The kidney transplant biopsy findings in acute TMA are similar to those of the native kidneys, including mucoid intimal edema, arteriolar or glomerular capillary loop fibrin thrombi, endothelial swelling with occlusion of capillary loops, and mesangiolysis [30].

Eculizumab use for post-transplant aHUS recurrence was first reported in 2009 [31], and it is effective in the treatment and prevention of recurrent cTMA [32] [33] [34] [35].

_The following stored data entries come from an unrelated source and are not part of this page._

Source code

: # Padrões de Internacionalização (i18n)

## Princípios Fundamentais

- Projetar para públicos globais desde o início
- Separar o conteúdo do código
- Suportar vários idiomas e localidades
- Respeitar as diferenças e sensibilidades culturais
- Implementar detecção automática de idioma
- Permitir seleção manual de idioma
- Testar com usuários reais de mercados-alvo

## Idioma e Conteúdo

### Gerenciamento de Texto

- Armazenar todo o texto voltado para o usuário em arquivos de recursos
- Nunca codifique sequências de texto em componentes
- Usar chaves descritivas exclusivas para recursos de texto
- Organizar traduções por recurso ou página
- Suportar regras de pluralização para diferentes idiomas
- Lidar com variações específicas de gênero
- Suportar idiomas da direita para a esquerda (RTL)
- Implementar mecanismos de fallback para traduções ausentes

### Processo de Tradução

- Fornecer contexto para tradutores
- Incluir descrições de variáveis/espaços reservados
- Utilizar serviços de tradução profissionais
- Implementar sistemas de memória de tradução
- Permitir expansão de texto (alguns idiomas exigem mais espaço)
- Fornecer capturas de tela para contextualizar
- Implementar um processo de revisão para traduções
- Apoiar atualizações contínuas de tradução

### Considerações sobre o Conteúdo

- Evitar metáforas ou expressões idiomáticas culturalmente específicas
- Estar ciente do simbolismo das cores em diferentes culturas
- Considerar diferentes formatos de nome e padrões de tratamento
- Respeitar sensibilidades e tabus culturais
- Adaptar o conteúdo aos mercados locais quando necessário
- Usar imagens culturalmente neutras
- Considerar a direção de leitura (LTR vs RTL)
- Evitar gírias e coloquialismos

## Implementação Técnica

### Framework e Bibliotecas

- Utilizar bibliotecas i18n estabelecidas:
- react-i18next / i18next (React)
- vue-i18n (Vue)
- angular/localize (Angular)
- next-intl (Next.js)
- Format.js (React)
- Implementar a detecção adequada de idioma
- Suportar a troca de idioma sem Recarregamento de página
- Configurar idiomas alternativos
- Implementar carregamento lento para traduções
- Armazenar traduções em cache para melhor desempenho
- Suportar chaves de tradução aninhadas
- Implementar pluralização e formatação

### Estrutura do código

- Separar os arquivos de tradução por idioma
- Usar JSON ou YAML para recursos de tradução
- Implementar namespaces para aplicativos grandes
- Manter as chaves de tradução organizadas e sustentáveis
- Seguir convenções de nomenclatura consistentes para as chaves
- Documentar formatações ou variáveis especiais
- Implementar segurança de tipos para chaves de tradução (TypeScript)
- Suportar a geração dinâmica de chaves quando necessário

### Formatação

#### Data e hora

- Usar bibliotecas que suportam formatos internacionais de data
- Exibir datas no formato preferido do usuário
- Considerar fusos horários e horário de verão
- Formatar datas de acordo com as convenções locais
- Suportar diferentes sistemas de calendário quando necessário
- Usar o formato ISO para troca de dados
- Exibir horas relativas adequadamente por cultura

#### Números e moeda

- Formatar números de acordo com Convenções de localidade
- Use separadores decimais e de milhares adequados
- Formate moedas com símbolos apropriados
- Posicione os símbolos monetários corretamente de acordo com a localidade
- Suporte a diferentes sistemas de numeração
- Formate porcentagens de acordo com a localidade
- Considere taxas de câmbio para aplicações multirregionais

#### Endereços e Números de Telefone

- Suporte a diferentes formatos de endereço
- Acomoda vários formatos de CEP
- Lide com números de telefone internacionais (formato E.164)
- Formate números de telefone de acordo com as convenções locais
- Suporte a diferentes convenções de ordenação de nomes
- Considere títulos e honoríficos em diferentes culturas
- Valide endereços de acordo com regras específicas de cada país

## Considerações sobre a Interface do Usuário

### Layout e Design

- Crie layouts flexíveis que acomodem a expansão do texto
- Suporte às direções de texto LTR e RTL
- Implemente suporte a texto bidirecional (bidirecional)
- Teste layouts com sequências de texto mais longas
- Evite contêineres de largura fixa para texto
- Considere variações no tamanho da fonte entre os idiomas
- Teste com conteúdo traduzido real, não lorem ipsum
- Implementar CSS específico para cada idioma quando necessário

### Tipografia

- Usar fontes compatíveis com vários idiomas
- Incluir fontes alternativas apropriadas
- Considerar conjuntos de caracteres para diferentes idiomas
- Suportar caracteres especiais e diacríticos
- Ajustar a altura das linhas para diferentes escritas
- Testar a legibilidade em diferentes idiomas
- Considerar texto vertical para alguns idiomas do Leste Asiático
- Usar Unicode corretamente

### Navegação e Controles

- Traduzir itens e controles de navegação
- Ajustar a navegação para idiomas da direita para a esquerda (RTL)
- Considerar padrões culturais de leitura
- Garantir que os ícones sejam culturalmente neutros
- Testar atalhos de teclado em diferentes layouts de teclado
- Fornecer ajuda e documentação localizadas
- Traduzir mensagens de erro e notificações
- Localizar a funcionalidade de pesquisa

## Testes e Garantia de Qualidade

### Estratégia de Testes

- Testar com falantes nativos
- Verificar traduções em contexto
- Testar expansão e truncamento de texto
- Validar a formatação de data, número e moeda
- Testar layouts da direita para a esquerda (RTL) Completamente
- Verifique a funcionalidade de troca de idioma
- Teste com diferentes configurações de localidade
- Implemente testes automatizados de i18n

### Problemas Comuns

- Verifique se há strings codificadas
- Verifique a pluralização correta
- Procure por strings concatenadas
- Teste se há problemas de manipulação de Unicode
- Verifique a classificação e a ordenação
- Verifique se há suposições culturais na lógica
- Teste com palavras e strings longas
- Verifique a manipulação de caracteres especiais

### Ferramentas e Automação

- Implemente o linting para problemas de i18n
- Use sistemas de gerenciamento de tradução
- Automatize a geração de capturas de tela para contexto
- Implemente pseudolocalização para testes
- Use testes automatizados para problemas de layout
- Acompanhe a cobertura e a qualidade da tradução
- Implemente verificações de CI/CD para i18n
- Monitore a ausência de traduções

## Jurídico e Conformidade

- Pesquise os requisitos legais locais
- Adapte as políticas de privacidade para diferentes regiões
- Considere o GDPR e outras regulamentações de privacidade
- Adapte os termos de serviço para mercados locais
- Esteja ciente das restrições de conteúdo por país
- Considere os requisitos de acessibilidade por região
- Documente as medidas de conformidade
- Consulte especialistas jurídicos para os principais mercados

In this study, we present our center’s comprehensive long-term outcome of adult kidney transplant recipients with cTMA and those who developed dnTMA post-transplant.

Methods

Study population and data collection

We conducted a retrospective study including all adult patients ≥ 18-year-old kidney transplant recipients with cTMA and those who developed dnTMA post-transplant between January 2000 and December 2020 in our center. The study was approved by the Johns Hopkins Hospital’s Institutional Review Board. The data were collected from the electronic medical records.

TMA before transplant, or cTMA, was defined as the disorder in the native kidneys that led to ESKD. While dnTMA was defined as any TMA disorder that occurred post kidney transplant in patients for whom the native kidney disease was not caused by cTMA. All kidney biopsy obtained in the dnTMA were for clinical cause.

We sought to compare between TMA before and after a transplant to provide insights into the pathogenesis, risk factors, and outcomes associated with TMA in the context of transplantation.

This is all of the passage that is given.